Grégoire Bouillier : « Les Gilets jaunes ont forcé les gens à montrer leur vrai visage »

L’auteur du « Dossier M » publie « Charlot déprime », une incursion parmi les Gilets Jaunes doublée d’une analyse sanglante de la haine des riches envers les pauvres. Entretien.

Grégoire Bouillier n’est jamais là où on l’attend. Coutumier des petits volumes, il surprenait il y a un an et demi avec deux tomes de près de mille pages chacun. Aujourd’hui, ce virtuose de l’introspection sort de son monde intérieur pour voir ce qui se passe dans la rue, cette drôle de tragédie sociale qui se joue depuis plusieurs mois, avec pour décor les Champs-Elysées et l’Arc de Triomphe, dont « Charlot déprime » — le titre de son livre — est l’anagramme. Une démarche qui intrigue, d’autant qu’on a peu lu les écrivains sur ce qu’il est convenu d’appeler « la crise des Gilets jaunes ».

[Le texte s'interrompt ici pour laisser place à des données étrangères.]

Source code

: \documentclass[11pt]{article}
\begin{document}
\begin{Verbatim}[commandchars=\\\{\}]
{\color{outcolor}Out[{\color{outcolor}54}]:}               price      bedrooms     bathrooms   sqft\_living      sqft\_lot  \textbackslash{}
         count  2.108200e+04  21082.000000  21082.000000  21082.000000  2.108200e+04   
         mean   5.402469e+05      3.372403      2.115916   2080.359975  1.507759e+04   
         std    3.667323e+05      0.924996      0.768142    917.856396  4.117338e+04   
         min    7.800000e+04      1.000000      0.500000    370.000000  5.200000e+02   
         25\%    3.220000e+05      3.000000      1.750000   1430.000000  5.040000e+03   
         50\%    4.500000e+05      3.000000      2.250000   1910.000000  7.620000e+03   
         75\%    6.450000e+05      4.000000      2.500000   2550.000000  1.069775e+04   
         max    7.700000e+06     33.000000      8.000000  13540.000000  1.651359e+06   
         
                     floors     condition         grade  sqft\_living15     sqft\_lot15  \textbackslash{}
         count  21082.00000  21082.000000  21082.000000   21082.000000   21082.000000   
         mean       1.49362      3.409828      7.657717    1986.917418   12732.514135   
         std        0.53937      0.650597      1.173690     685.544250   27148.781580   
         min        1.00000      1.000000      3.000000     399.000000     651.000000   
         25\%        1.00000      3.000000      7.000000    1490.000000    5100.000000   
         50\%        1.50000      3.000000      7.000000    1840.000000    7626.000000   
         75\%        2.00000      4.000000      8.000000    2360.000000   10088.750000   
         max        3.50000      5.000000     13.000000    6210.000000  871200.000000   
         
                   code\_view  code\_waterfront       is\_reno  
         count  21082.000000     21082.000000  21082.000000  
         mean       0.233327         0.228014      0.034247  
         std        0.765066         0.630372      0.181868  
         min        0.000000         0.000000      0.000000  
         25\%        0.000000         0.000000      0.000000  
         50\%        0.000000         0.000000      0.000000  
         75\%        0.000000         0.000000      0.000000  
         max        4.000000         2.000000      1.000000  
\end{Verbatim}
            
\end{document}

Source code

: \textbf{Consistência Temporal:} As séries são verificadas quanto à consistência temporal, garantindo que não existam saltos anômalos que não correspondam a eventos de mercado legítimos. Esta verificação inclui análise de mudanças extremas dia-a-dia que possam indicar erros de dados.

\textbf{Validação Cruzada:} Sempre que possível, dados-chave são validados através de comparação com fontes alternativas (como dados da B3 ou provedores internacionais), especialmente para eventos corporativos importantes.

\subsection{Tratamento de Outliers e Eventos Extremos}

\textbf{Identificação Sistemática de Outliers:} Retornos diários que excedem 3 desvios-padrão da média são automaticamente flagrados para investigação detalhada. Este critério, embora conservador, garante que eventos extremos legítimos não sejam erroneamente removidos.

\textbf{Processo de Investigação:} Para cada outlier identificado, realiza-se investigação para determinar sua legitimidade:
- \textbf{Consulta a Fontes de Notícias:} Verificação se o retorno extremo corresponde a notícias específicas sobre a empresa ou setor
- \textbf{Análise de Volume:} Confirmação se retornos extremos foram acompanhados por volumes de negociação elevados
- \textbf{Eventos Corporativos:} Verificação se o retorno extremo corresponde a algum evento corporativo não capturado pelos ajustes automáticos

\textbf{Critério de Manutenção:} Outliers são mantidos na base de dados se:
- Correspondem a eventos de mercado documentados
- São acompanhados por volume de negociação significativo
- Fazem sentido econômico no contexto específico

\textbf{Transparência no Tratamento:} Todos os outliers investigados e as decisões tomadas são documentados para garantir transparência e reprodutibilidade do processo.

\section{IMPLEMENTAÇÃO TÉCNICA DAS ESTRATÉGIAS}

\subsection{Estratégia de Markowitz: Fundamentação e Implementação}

« Ecrire ? Mais écrire quoi ? », s’interroge Bouillier dans son court texte. Plutôt que gloser depuis son bureau, il a décidé de participer à l’acte IV, le 8 décembre 2018. Il observe et rend compte de la manifestation en écrivain et non en journaliste, n’hésitant pas à glisser qu’il a mal aux pieds à force de marcher ou qu’il trouve jolie une jeune infirmière rousse. Des « Choses vues » à la Hugo, la charge anti-capitaliste en plus. Bouillier prend fait et cause pour les Gilets jaunes, étrille le pouvoir, la finance. Souvent sans beaucoup de nuances. Mais il le fait, là encore, en romancier, recourant au rêve pour mieux saisir le réel.

LIRE AUSSI : « le Dossier M », le livre qui n’aurait jamais dû voir le jour

On l’a rencontré le 29 mars, à la veille de l’acte XX, dans une brasserie chic de Montparnasse. L’occasion de parler du (relatif) silence des intellectuels, du rôle de la littérature et de ce qu’il appelle un « racisme » anti-pauvres.

L’OBS. Vous êtes connu pour vos textes très personnels. On ne vous attendait pas forcément sur le terrain politique.

Grégoire Bouillier. Dans le livre 1 du « Dossier M », il y avait quand même une quarantaine de pages qui décrivaient dans le détail tous les méfaits découlant de la révolution conservatrice et ultralibérale des années 80. Ce qui se passe actuellement ne me surprend donc pas. Tous mes livres expriment, dans le fond ou dans la forme, une résistance à l’époque. Ce n’est pas nouveau pour moi. Qu’on ne l’ait pas remarqué avant, c’est plutôt cela qui m’étonne.

Pourquoi votre conscience politique a-t-elle été réveillée par les Gilets jaunes plus que par Nuit Debout ou la lutte contre le changement climatique, par exemple ?

G. B. Je suis passé complètement au travers de Nuit Debout parce qu’à cette époque, il se passait certaines choses dans ma vie privée qui me rendaient indisponibles au reste. Je m’en veux d’avoir raté ça, mais on rate parfois les rendez-vous avec son époque. C’est comme ça. Je suis sûr qu’il y a des gens qui se fichent totalement des Gilets jaunes parce qu’ils viennent de tomber amoureux. C’est dans leur existence qu’une révolution a lieu.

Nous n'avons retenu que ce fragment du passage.